- [Material supplied]:

+ + +

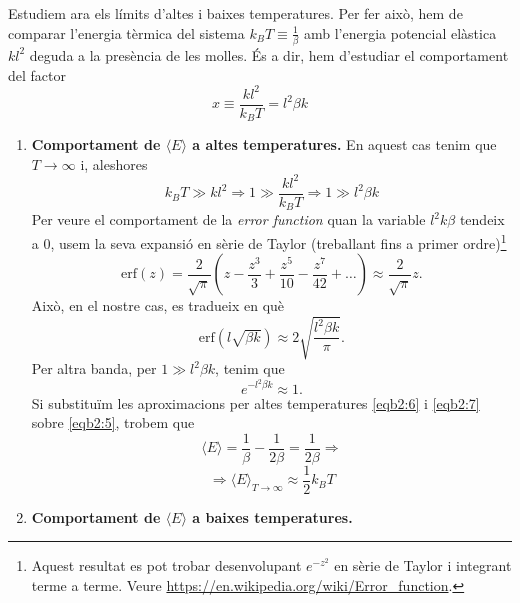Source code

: \documentclass[a4paper, 10pt]{article}
\begin{document}
\begin{enumerate}
Estudiem ara els límits d'altes i baixes temperatures. Per fer això, hem de comparar l'energia tèrmica del sistema $k_BT \equiv \frac{1}{\beta}$ amb l'energia potencial elàstica $kl^2$ deguda a la presència de les molles. És a dir, hem d'estudiar el comportament del factor
\begin{equation}
	x \equiv \frac{kl^2}{k_BT} = l^2\beta k \label{eqb2:9}
\end{equation}
\begin{enumerate}
	\item \textbf{Comportament de $\langle E \rangle$ a altes temperatures.} En aquest cas tenim que $T \rightarrow \infty$ i, aleshores
	\begin{equation*}
		k_BT \gg kl^2 \Rightarrow 1 \gg \frac{kl^2}{k_BT} \Rightarrow 1 \gg l^2\beta k
	\end{equation*}
	Per veure el comportament de la \textit{error function} quan la variable $l^2k\beta$ tendeix a 0, usem la seva expansió en sèrie de Taylor (treballant fins a primer ordre)\footnote{Aquest resultat es pot trobar desenvolupant $e^{-z^2}$ en sèrie de Taylor i integrant terme a terme. Veure \url{https://en.wikipedia.org/wiki/Error_function}.}
	\begin{equation}
		\mathrm{erf}(z) = \frac{2}{\sqrt{\pi}}\left(z-\frac{z^3}{3}+\frac{z^5}{10}-\frac{z^7}{42}+\ldots\right) \approx \frac{2}{\sqrt{\pi}}z. \label{eqb2:5}
	\end{equation}
	Això, en el nostre cas, es tradueix en què
	\begin{equation}
		\mathrm{erf}(l\sqrt{\beta k}) \approx 2\sqrt{\frac{l^2\beta k}{\pi}}. \label{eqb2:6}
	\end{equation}
	Per altra banda, per $1 \gg l^2\beta k$, tenim que
	\begin{equation}
		e^{-l^2\beta k} \approx 1. \label{eqb2:7}
	\end{equation}
	Si substituïm les aproximacions per altes temperatures \eqref{eqb2:6} i \eqref{eqb2:7} sobre \eqref{eqb2:5}, trobem que
	\begin{equation*}
		\langle E \rangle = \frac{1}{\beta} - \frac{1}{2\beta} =\frac{1}{2\beta} \Rightarrow
	\end{equation*}
	\begin{equation}
		 \Rightarrow \boxed{\langle E \rangle_{T\rightarrow \infty} \approx \frac{1}{2} k_BT} \label{eqb2:8}
	\end{equation}
	
	\item \textbf{Comportament de $\langle E \rangle$ a baixes temperatures.}
	

\end{enumerate}
\end{enumerate}
\end{document}

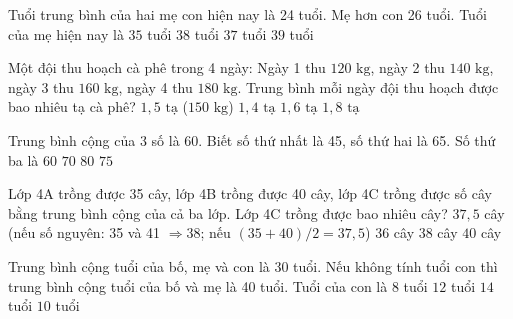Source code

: \begin{ex} %
Tuổi trung bình của hai mẹ con hiện nay là 24 tuổi. Mẹ hơn con 26 tuổi. Tuổi của mẹ hiện nay là
\choice
{$35$ tuổi}
{$38$ tuổi}
{\True $37$ tuổi}
{$39$ tuổi}
\end{ex}

\begin{ex} %
Một đội thu hoạch cà phê trong 4 ngày: Ngày 1 thu $120\text{ kg}$, ngày 2 thu $140\text{ kg}$, ngày 3 thu $160\text{ kg}$, ngày 4 thu $180\text{ kg}$. Trung bình mỗi ngày đội thu hoạch được bao nhiêu tạ cà phê?
\choice
{\True $1{,}5\text{ tạ}$ ($150\text{ kg}$)}
{$1{,}4\text{ tạ}$}
{$1{,}6\text{ tạ}$}
{$1{,}8\text{ tạ}$}
\end{ex}

\begin{ex} %
Trung bình cộng của 3 số là 60. Biết số thứ nhất là 45, số thứ hai là 65. Số thứ ba là
\choice
{$60$}
{\True $70$}
{$80$}
{$75$}
\end{ex}

\begin{ex} %
Lớp 4A trồng được 35 cây, lớp 4B trồng được 40 cây, lớp 4C trồng được số cây bằng trung bình cộng của cả ba lớp. Lớp 4C trồng được bao nhiêu cây?
\choice
{\True $37{,}5$ cây (nếu số nguyên: 35 và 41 $\Rightarrow 38$; nếu $(35+40)/2 = 37{,}5$)}
{$36$ cây}
{$38$ cây}
{$40$ cây}
\end{ex}

\begin{ex} %
Trung bình cộng tuổi của bố, mẹ và con là 30 tuổi. Nếu không tính tuổi con thì trung bình cộng tuổi của bố và mẹ là 40 tuổi. Tuổi của con là
\choice
{$8$ tuổi}
{$12$ tuổi}
{$14$ tuổi}
{\True $10$ tuổi}
\end{ex}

+ + +

- [What the task asks]: This task calls for an exact reproduction of the lines that start at the one containing "Trung bình cộng tuổi của bố, mẹ" and continue to the end of the entries above.

- [Answer space]:
Trung bình cộng tuổi của bố, mẹ và con là 30 tuổi. Nếu không tính tuổi con thì trung bình cộng tuổi của bố và mẹ là 40 tuổi. Tuổi của con là
\choice
{$8$ tuổi}
{$12$ tuổi}
{$14$ tuổi}
{\True $10$ tuổi}
\end{ex}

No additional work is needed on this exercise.